MusiCog: An Integrated Cognitive Architecture for Music Learning and Generation

Music composition is a complex, multi-modal human activity, engaging faculties of percep- tion, memory, motor control, and cognition, and drawing on skills in abstract reasoning, problem solving, creativity, and aesthetic evaluation. For centuries musicians, theorists, mathematicians—and more recently computer scientists—have attempted to systematize composition, proposing various formal methods for combining sounds (or symbols representing sounds) into structures that might be considered musical. Many of these systems are grounded in the statistical modelling of existing music, or in the mathematical formalization of the underlying rules of music theory. This thesis presents a different approach, looking at music as a holistic phenomenon, arising from the integration of perceptual and cognitive capacities. The central contribution of this research is an intergrated cogntive architecture (ICA) for music learning and generation called MusiCog. Informed by previous ICAs, MusiCog features a modular design, implementing functions for perception, working memory, long-term memory, and production/composition. MusiCog’s perception and memory modules draw on established experimental research in the field of music psychology, integrating both existing and novel approaches to modelling perceptual phenomena like auditory stream segregation (polyphonic voice-separation) and melodic segmentation, as well as higher-level cognitive phenomena like “chunking” and heirarchical sequence learning. Through the integrated approach, MusiCog constructs a representation of music informed specifically by its perceptual and cognitive limitations. Thus, in a manner similar to human listeners, its knowledge of different musical works or styles is not equal or uniform, but is rather informed by the specific musical structure of the works themselves.

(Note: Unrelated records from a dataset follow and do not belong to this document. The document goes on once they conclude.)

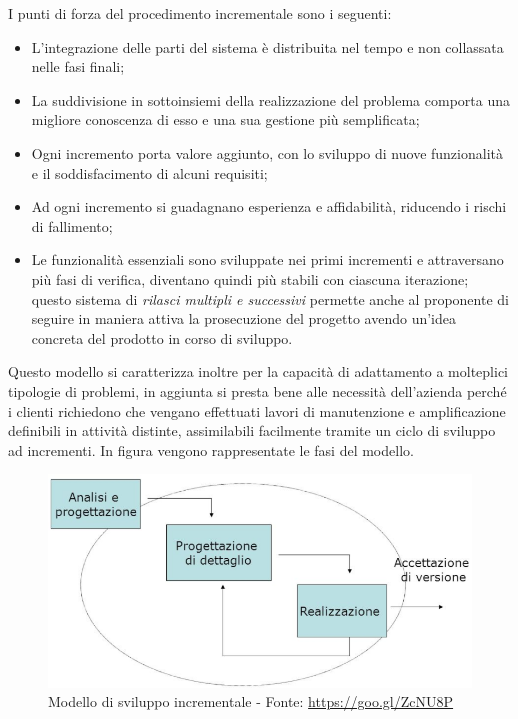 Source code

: 	I punti di forza del procedimento incrementale sono i seguenti:
	\begin{itemize}
		\item L'integrazione delle parti del sistema è distribuita nel tempo e non collassata nelle fasi finali;
		\item La suddivisione in sottoinsiemi della realizzazione del problema comporta una migliore conoscenza di esso e una sua gestione più semplificata;
		\item Ogni incremento porta valore aggiunto, con lo sviluppo di nuove funzionalità e il soddisfacimento di alcuni requisiti;
		\item Ad ogni incremento si guadagnano esperienza e affidabilità, riducendo i rischi di fallimento;
		\item Le funzionalità essenziali sono sviluppate nei primi incrementi e attraversano più fasi di verifica, diventano quindi più stabili con ciascuna iterazione; questo sistema di \textit{rilasci multipli e successivi} permette anche al proponente di seguire in maniera attiva la prosecuzione del progetto avendo un'idea concreta del prodotto in corso di sviluppo.
	\end{itemize}
	
	 Questo modello si caratterizza inoltre per la capacità di adattamento a molteplici tipologie di problemi, in aggiunta si presta bene alle necessità dell'azienda perché i clienti richiedono che vengano effettuati lavori di manutenzione e amplificazione definibili in attività distinte, assimilabili facilmente tramite un ciclo di sviluppo ad incrementi. In figura vengono rappresentate le fasi del modello.\\
	
	\begin{figure}[H]
		\centering
	   	\includegraphics[width=1\textwidth]{immagini/ModelloIncrementale}
	   	\caption{Modello di sviluppo incrementale - Fonte: \url{https://goo.gl/ZcNU8P}}
	\end{figure}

MusiCog’s production/composition module does not attempt to model explilcit knowledge of music theory or composition. Rather, it proposes a “musically naive” approach to composition, bound by the perceptual phenomena that inform its representation of musical structure, and the cognitive constraints that inform its capacity to articulate its knowledge through novel compositional output.

This dissertation outlines the background research and ideas that inform MusiCog’s design, presents the model in technical detail, and demonstrates through quantitative testing and practical music theoretical analysis the model’s capacity for melodic style imitation. Strengths and limitations—both of the conceptual approach and the specific implementation— are discussed in the context of autonomous music generation and computer-assisted composition (CAC), and avenues for future research are presented. The integrated approach is shown to offer a viable path forward for the design and implementation of intelligent musical agents and interactive CAC systems.